**What to work on:** Using the records below, filter for lines that contain the string "created" and copy them out.

#### Extracted records

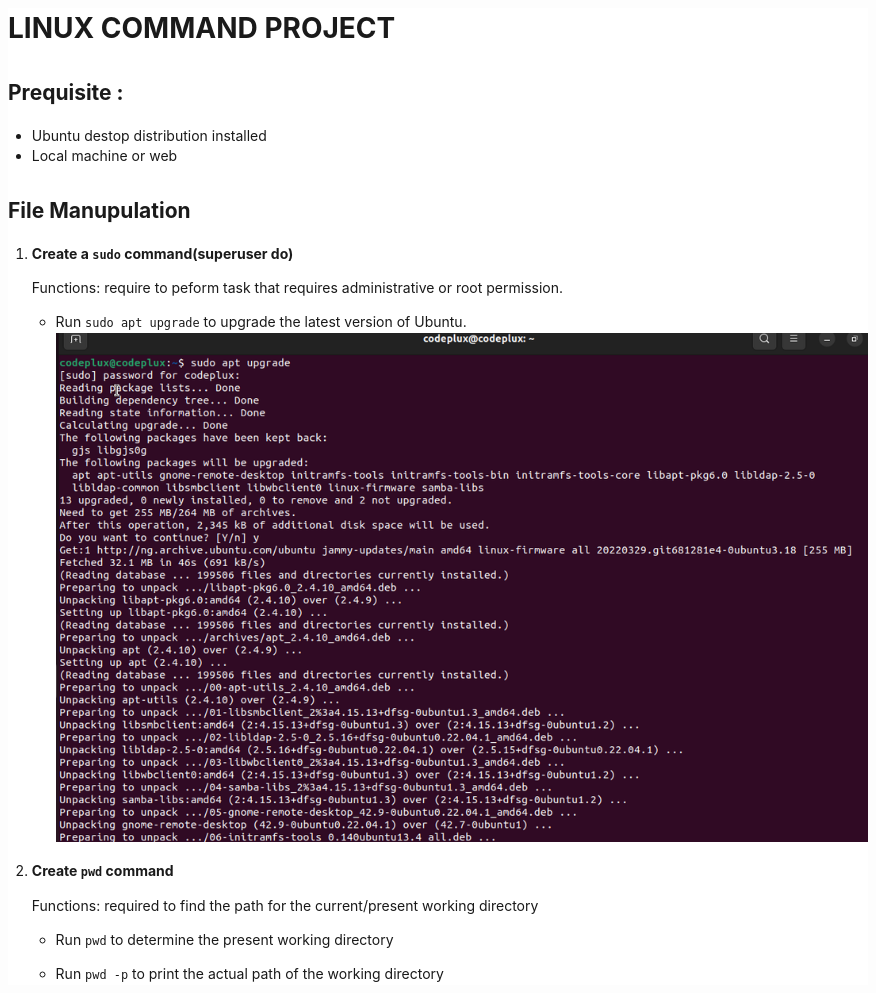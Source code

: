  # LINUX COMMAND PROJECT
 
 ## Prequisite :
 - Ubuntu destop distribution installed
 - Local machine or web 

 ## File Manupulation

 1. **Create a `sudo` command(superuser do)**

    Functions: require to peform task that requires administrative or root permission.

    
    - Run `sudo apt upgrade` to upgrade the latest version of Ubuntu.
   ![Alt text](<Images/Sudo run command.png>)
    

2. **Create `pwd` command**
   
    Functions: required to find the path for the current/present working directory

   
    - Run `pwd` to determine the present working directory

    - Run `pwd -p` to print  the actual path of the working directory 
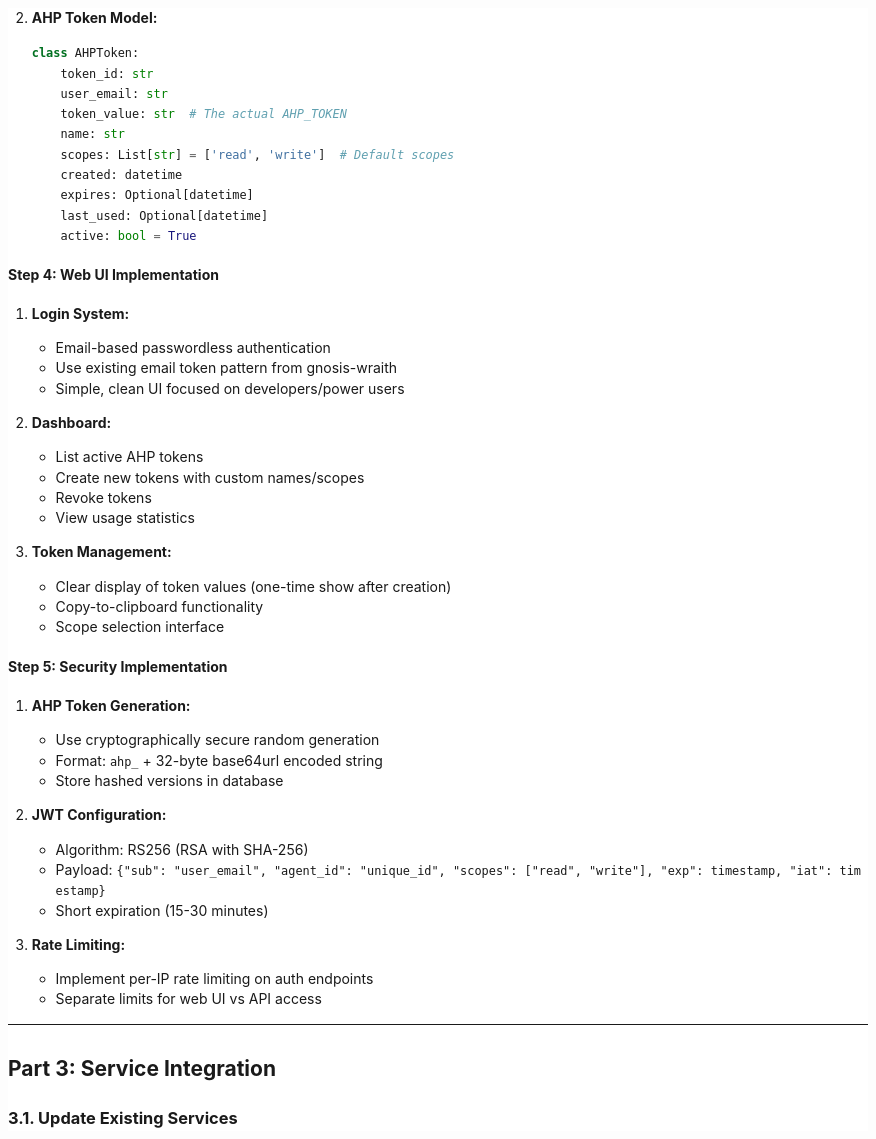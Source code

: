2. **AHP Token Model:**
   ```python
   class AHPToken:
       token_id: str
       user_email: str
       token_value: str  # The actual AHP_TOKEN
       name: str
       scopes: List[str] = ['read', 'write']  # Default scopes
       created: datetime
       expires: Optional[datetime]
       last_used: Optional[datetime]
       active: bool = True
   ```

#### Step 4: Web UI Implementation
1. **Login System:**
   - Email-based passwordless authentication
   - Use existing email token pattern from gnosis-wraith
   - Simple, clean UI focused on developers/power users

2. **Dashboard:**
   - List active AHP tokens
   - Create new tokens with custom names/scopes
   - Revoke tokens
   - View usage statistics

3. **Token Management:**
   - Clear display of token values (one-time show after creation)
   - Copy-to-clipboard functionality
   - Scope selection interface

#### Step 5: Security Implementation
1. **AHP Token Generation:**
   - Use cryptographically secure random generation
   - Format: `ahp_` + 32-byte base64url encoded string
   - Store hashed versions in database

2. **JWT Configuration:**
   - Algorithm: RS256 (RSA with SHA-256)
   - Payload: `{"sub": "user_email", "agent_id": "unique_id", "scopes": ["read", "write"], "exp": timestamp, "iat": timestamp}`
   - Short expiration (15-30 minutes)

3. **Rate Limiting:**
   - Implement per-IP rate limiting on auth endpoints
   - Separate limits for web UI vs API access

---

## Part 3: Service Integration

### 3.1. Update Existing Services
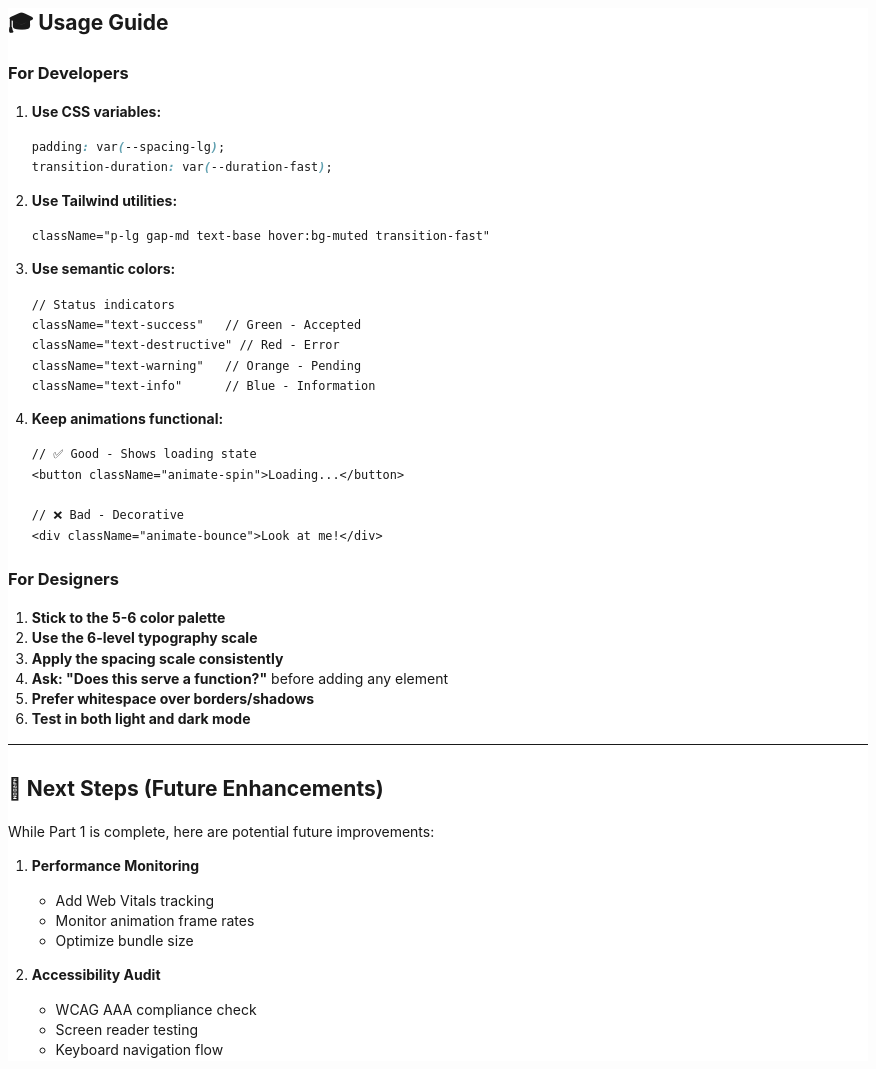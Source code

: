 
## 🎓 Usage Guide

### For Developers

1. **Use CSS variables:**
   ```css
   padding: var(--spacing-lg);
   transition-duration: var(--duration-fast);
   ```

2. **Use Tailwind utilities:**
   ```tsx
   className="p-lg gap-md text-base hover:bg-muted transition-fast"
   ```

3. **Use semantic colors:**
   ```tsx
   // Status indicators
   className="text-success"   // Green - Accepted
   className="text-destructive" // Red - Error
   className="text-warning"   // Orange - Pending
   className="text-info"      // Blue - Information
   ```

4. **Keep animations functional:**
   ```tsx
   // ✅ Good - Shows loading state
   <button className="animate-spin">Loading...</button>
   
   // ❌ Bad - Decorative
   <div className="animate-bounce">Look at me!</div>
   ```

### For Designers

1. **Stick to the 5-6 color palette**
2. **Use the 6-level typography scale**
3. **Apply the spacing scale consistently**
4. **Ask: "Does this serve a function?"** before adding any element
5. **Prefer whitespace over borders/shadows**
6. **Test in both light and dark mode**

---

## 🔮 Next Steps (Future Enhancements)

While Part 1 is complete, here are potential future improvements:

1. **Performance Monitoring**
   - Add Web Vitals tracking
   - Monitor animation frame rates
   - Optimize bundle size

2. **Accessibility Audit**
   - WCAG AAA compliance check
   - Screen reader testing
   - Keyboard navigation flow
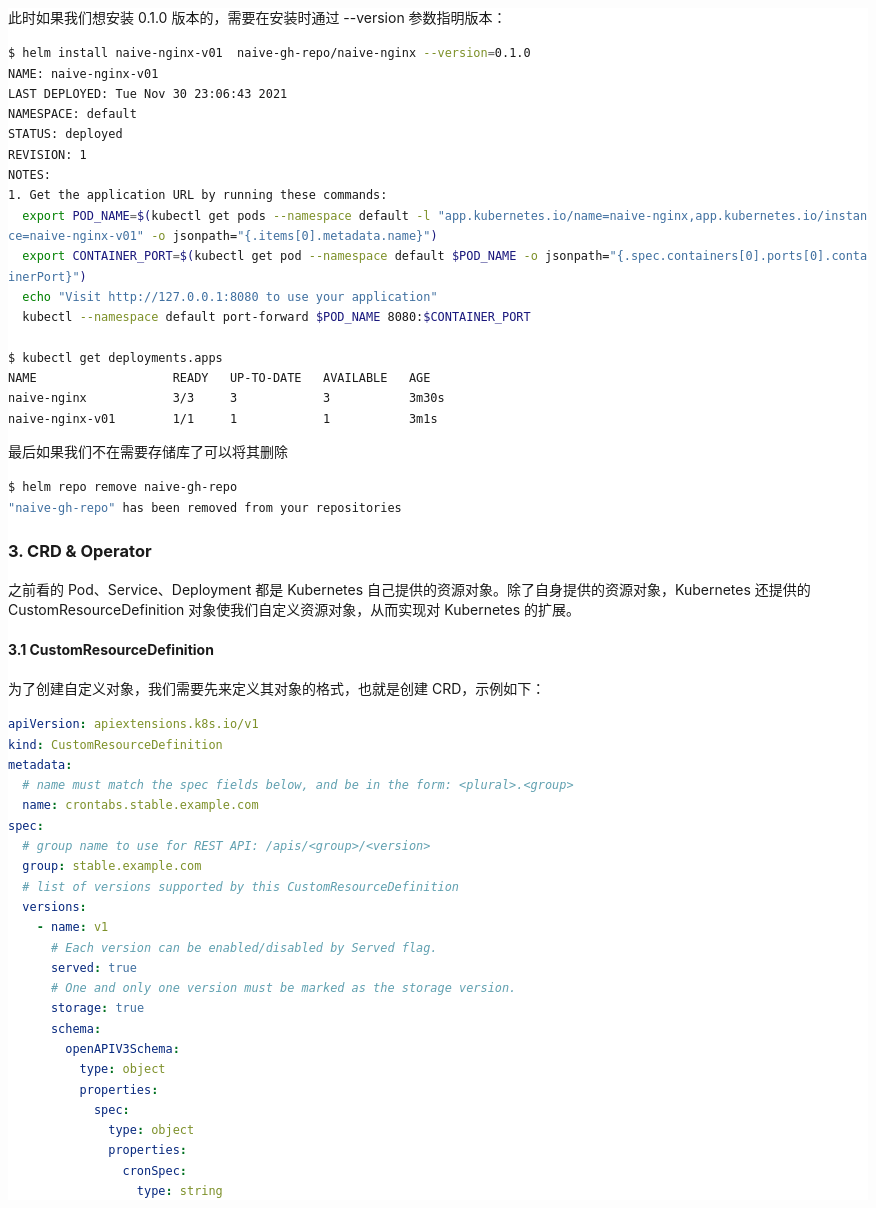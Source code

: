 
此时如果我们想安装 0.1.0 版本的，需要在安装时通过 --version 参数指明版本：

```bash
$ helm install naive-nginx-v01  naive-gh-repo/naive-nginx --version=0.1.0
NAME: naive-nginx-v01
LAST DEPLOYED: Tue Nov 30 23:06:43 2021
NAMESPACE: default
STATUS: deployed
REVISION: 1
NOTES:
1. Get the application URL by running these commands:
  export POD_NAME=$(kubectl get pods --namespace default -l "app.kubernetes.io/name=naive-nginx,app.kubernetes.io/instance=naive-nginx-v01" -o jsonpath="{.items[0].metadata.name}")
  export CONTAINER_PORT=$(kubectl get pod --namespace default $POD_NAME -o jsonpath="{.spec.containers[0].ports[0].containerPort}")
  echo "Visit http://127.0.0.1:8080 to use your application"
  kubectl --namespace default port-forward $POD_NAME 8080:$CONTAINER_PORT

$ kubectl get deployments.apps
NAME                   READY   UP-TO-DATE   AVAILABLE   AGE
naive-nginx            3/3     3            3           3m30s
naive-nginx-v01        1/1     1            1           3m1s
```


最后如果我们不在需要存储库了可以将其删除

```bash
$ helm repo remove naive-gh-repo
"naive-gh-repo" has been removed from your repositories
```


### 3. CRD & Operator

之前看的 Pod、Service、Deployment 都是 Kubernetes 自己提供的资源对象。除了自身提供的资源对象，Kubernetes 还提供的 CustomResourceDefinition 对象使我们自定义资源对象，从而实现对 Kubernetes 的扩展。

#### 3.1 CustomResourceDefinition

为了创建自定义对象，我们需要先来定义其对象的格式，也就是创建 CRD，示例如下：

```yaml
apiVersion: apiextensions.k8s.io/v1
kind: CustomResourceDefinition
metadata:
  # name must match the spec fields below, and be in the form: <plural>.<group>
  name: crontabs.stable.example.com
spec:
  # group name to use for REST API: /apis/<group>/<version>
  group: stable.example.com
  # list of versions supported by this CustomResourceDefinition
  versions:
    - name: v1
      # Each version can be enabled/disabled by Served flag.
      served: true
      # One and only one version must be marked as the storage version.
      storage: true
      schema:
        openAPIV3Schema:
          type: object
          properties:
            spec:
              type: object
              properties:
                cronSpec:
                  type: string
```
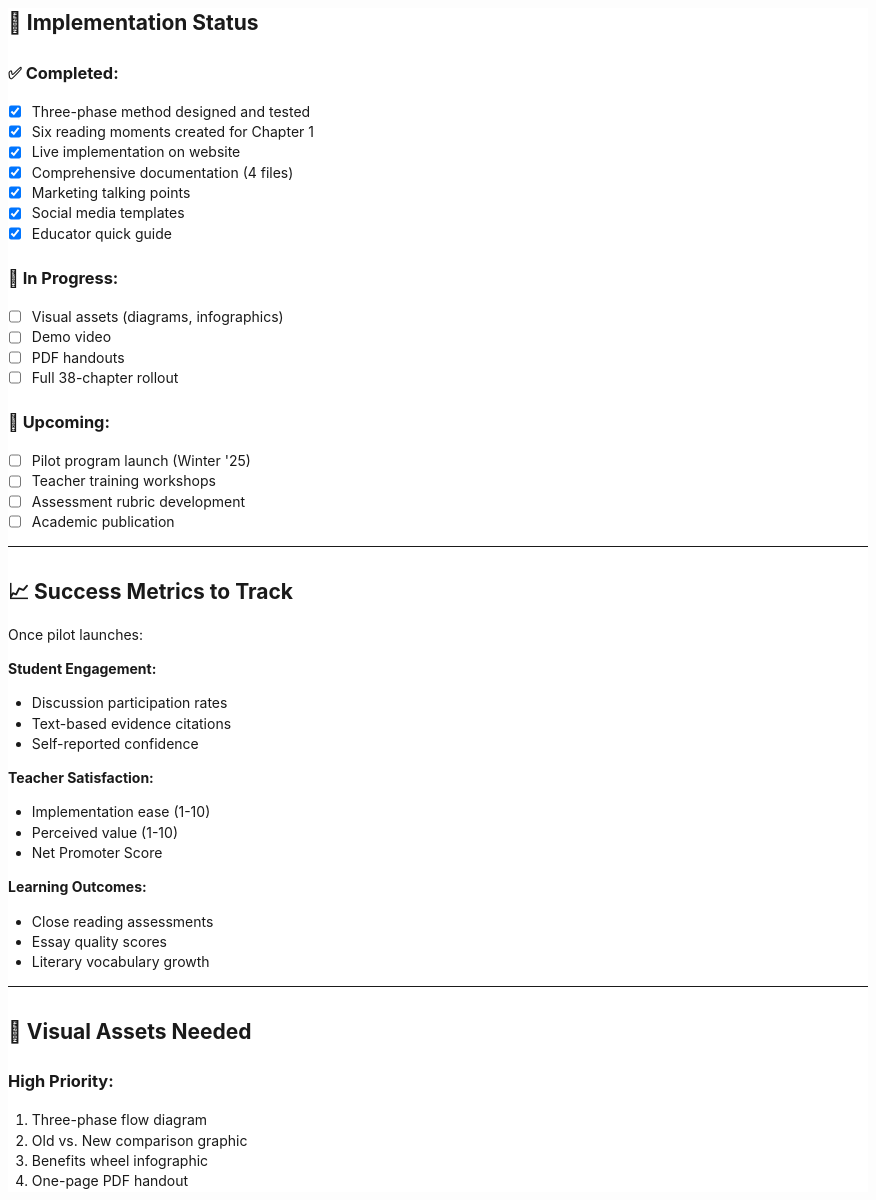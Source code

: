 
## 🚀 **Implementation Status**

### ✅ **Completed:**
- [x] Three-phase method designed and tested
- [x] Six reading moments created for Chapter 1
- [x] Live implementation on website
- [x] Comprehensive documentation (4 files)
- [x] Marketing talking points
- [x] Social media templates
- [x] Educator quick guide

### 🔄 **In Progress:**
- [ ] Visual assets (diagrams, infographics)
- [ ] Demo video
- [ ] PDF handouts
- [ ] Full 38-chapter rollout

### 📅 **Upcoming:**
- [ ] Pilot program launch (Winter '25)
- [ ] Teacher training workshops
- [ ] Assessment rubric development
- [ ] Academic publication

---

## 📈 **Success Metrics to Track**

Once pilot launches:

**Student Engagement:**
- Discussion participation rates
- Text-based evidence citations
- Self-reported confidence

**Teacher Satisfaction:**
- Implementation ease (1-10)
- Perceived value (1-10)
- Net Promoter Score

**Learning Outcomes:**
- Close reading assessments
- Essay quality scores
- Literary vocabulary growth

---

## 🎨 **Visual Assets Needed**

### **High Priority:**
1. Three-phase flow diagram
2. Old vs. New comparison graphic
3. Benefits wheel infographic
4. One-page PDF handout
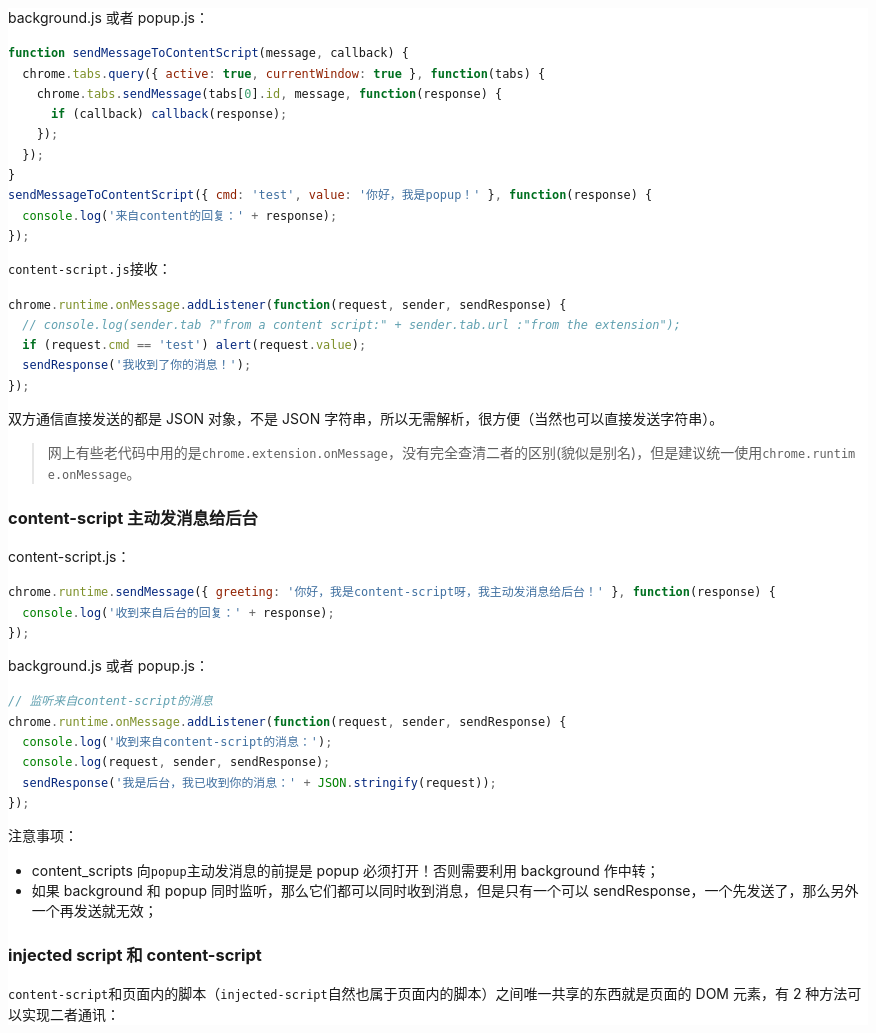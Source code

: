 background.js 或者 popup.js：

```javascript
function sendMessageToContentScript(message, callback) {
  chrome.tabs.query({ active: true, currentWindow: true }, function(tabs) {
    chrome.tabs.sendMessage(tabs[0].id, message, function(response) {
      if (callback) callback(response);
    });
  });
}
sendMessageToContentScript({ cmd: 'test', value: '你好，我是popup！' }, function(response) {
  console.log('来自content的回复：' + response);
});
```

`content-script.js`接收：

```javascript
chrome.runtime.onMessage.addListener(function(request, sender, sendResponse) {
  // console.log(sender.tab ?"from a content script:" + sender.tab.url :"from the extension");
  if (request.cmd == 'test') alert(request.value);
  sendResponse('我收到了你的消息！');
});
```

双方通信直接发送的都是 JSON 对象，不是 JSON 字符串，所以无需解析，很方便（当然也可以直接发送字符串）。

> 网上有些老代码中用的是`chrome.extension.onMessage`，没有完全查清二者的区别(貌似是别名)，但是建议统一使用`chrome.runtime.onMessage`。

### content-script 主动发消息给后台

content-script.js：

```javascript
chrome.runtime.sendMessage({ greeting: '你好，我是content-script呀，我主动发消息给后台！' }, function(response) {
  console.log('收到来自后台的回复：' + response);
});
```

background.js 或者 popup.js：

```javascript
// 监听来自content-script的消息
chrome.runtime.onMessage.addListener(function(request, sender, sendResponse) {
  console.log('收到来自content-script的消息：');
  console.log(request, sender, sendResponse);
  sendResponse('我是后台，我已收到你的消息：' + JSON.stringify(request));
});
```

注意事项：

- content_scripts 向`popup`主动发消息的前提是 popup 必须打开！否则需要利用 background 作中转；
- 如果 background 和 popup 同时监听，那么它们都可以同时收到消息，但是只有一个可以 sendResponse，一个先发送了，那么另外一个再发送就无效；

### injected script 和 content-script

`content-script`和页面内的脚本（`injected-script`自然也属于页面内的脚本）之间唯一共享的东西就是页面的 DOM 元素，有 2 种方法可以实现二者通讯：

########

**Exercise response:**
       created: datetime
- [x] Six reading moments created for Chapter 1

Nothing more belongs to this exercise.